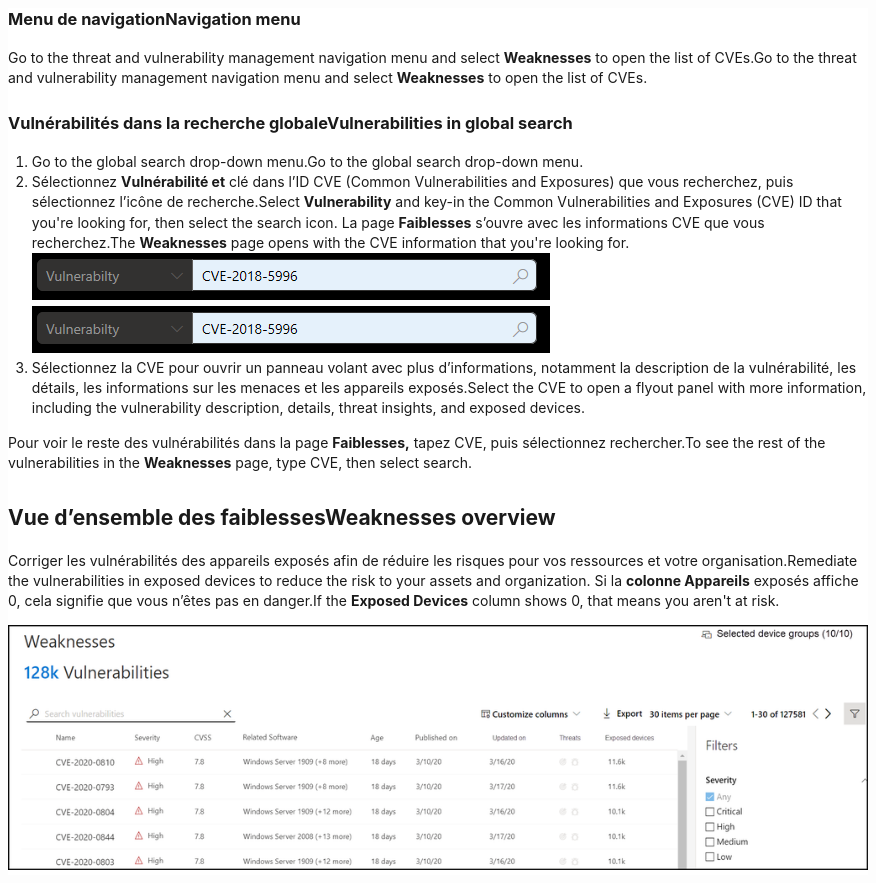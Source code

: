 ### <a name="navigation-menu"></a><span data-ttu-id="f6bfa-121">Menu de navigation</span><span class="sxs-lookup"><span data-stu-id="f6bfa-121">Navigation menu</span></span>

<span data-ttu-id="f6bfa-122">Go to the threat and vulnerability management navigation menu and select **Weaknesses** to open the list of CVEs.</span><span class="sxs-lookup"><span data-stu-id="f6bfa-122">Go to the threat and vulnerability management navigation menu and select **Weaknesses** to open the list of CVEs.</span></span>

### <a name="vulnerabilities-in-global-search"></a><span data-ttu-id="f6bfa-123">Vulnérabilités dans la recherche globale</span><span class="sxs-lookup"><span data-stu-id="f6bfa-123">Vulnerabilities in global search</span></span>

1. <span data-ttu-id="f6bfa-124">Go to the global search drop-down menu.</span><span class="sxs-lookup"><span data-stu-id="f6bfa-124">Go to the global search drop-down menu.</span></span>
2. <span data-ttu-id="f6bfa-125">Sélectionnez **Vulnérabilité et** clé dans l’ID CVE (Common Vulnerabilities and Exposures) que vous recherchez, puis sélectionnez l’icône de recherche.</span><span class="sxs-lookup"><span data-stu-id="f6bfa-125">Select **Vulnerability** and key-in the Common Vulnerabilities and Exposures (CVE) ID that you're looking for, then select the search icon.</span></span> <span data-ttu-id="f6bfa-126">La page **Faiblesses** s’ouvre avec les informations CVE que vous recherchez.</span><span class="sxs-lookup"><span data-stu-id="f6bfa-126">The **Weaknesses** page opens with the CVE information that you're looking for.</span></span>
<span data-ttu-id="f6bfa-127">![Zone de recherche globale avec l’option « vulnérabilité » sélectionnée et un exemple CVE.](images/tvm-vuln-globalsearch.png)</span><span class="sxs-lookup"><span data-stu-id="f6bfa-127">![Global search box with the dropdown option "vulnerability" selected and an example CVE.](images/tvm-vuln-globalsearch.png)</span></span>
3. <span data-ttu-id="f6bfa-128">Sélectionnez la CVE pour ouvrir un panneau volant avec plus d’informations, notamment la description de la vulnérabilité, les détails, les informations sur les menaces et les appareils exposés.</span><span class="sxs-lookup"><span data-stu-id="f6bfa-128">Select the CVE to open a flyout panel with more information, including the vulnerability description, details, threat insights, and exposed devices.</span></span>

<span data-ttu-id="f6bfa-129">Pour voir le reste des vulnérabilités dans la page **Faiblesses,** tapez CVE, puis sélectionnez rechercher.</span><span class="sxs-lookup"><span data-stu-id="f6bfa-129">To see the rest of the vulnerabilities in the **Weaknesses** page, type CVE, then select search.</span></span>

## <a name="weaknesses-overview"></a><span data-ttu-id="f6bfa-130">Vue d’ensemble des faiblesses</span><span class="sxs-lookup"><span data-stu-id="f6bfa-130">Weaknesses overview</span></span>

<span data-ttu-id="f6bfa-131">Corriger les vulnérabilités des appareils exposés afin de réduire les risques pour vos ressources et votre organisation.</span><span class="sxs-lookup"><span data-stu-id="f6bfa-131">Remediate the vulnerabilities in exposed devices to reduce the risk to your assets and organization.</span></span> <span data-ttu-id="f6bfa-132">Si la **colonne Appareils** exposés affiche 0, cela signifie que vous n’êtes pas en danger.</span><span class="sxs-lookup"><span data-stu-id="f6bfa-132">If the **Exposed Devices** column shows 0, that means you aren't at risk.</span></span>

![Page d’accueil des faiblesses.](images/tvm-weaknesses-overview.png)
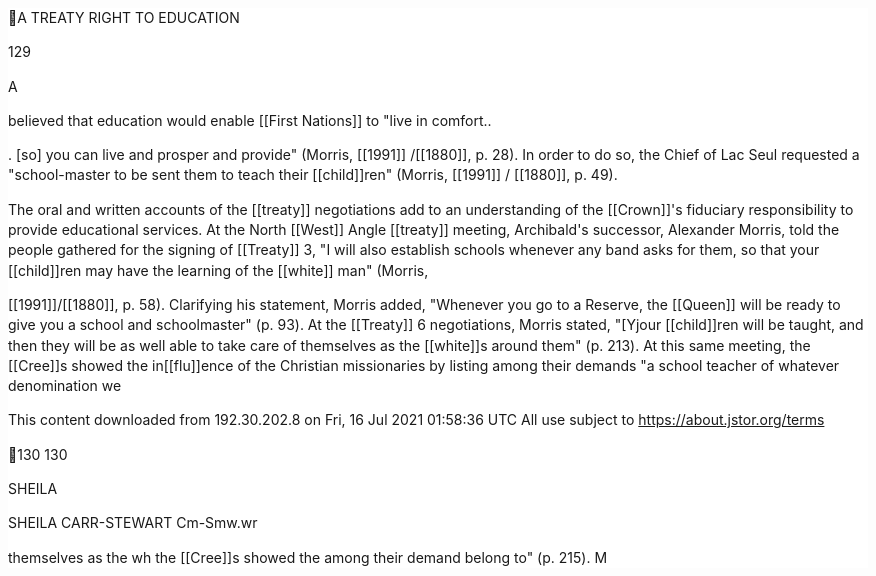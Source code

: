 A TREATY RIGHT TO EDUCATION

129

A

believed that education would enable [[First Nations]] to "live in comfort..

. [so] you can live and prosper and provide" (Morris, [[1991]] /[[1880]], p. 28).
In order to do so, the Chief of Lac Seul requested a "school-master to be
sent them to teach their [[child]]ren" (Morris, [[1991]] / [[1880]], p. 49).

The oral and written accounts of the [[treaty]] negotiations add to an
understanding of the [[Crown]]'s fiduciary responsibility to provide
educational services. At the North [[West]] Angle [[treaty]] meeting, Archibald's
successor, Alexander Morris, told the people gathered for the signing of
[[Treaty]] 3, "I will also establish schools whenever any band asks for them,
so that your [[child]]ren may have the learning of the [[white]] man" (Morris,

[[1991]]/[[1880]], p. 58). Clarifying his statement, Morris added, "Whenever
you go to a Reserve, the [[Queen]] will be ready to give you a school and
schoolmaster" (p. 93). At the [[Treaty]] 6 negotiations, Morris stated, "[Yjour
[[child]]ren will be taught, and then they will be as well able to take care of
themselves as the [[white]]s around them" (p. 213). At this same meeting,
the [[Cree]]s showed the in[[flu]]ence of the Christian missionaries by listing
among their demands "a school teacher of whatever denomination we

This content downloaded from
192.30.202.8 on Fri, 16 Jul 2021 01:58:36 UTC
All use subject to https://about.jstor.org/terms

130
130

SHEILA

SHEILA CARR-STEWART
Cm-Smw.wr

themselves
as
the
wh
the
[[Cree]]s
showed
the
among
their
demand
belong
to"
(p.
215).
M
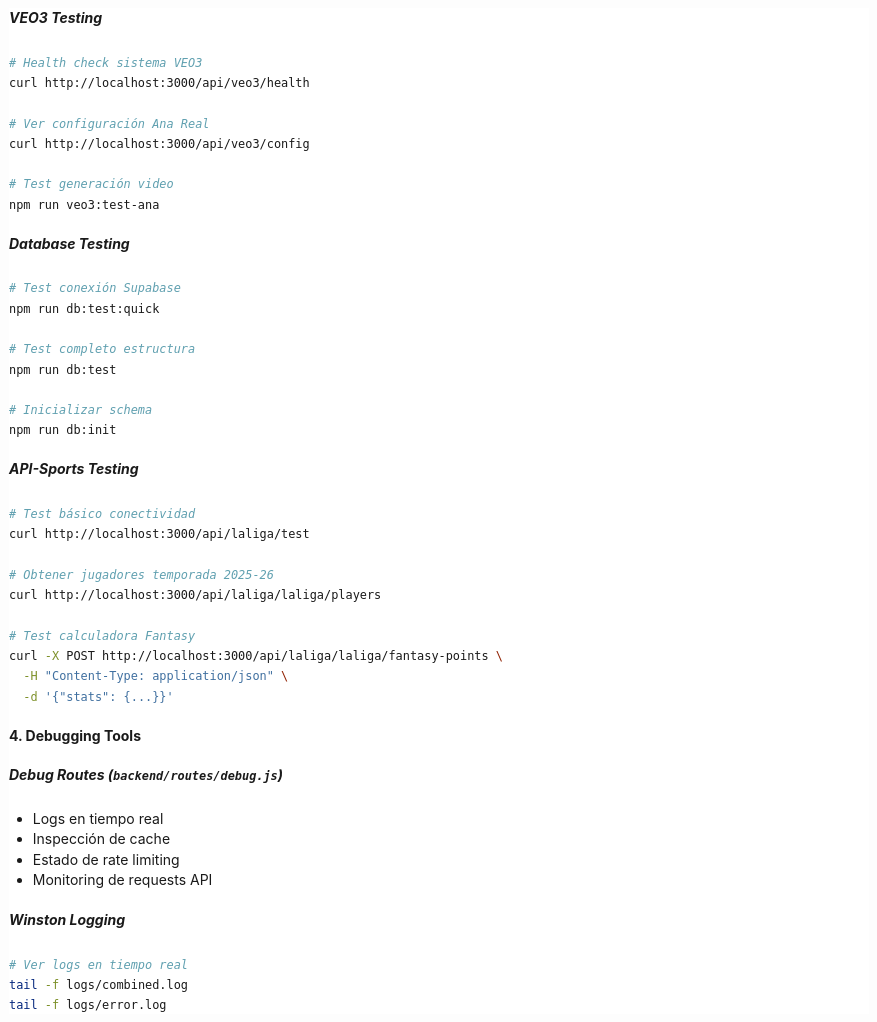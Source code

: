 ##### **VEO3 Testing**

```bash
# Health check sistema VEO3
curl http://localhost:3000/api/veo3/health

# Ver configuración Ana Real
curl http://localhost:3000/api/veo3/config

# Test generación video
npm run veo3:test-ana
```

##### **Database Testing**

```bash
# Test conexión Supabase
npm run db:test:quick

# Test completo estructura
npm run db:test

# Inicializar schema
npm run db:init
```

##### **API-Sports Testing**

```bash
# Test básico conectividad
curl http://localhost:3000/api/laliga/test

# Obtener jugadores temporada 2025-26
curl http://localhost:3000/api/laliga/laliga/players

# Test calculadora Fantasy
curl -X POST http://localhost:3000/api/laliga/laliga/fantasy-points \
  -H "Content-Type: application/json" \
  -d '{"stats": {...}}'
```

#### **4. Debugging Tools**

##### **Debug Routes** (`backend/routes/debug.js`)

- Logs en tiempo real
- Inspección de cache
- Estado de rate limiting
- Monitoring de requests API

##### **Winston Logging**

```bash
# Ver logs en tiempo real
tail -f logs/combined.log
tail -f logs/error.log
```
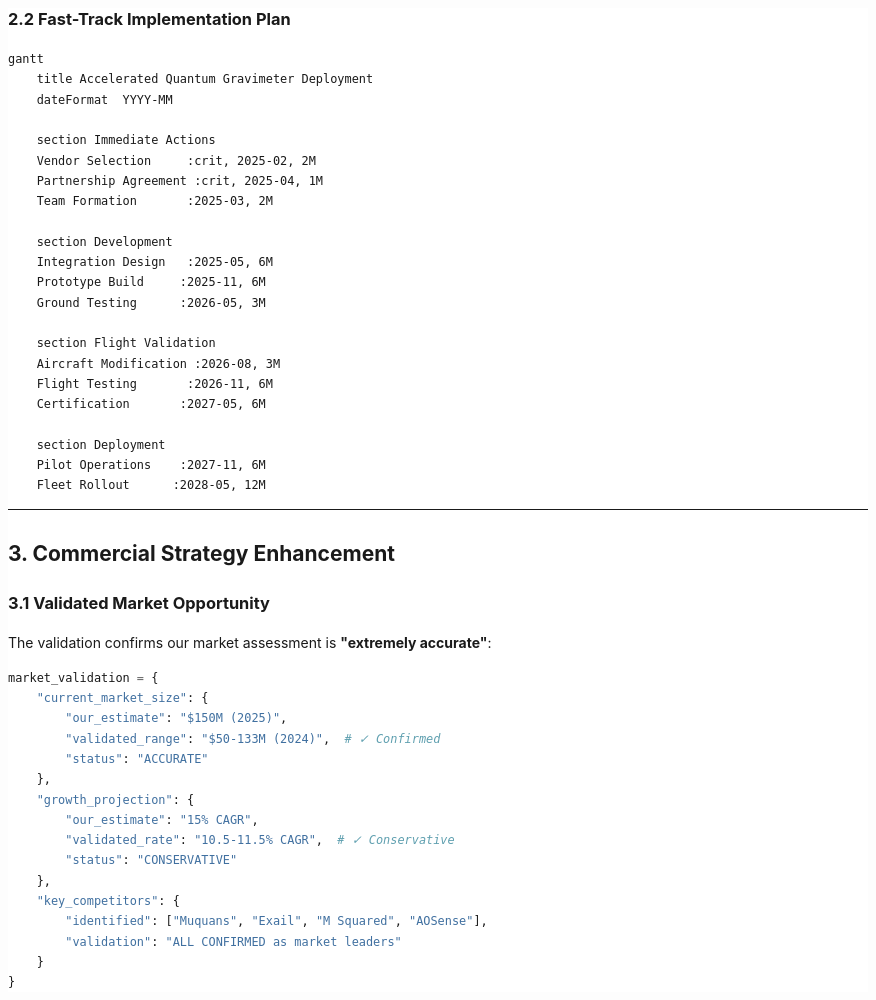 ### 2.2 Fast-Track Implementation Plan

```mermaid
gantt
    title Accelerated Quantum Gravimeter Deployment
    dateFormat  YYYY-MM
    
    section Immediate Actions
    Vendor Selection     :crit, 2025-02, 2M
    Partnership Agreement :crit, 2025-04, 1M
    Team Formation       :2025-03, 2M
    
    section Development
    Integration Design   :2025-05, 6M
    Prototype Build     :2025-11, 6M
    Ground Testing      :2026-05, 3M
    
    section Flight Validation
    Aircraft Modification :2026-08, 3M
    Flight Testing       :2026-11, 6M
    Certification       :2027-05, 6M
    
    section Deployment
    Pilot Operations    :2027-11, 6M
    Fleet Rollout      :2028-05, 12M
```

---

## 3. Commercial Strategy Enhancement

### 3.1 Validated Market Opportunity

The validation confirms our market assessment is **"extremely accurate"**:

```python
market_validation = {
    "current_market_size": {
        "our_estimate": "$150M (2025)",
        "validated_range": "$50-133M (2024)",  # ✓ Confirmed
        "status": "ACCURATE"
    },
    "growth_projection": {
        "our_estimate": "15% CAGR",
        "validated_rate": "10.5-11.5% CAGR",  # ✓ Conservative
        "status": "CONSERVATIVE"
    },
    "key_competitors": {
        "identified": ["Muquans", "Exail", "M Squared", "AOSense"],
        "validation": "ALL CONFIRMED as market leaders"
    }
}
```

-*-

PROBLEM REQUIREMENTS: After dropping the pictures, reproduce exactly the lines from the first line of the entries through the line containing "an example CVE.](images/tvm-vuln-globalsearch.png)</span></span>", both included.

ANSWER FOR THIS EXERCISE:
Source code

: ### <a name="navigation-menu"></a><span data-ttu-id="f6bfa-121">Menu de navigation</span><span class="sxs-lookup"><span data-stu-id="f6bfa-121">Navigation menu</span></span>

<span data-ttu-id="f6bfa-122">Go to the threat and vulnerability management navigation menu and select **Weaknesses** to open the list of CVEs.</span><span class="sxs-lookup"><span data-stu-id="f6bfa-122">Go to the threat and vulnerability management navigation menu and select **Weaknesses** to open the list of CVEs.</span></span>

### <a name="vulnerabilities-in-global-search"></a><span data-ttu-id="f6bfa-123">Vulnérabilités dans la recherche globale</span><span class="sxs-lookup"><span data-stu-id="f6bfa-123">Vulnerabilities in global search</span></span>

1. <span data-ttu-id="f6bfa-124">Go to the global search drop-down menu.</span><span class="sxs-lookup"><span data-stu-id="f6bfa-124">Go to the global search drop-down menu.</span></span>
2. <span data-ttu-id="f6bfa-125">Sélectionnez **Vulnérabilité et** clé dans l’ID CVE (Common Vulnerabilities and Exposures) que vous recherchez, puis sélectionnez l’icône de recherche.</span><span class="sxs-lookup"><span data-stu-id="f6bfa-125">Select **Vulnerability** and key-in the Common Vulnerabilities and Exposures (CVE) ID that you're looking for, then select the search icon.</span></span> <span data-ttu-id="f6bfa-126">La page **Faiblesses** s’ouvre avec les informations CVE que vous recherchez.</span><span class="sxs-lookup"><span data-stu-id="f6bfa-126">The **Weaknesses** page opens with the CVE information that you're looking for.</span></span>
<span data-ttu-id="f6bfa-127">![Zone de recherche globale avec l’option « vulnérabilité » sélectionnée et un exemple CVE.](images/tvm-vuln-globalsearch.png)</span><span class="sxs-lookup"><span data-stu-id="f6bfa-127">![Global search box with the dropdown option "vulnerability" selected and an example CVE.](images/tvm-vuln-globalsearch.png)</span></span>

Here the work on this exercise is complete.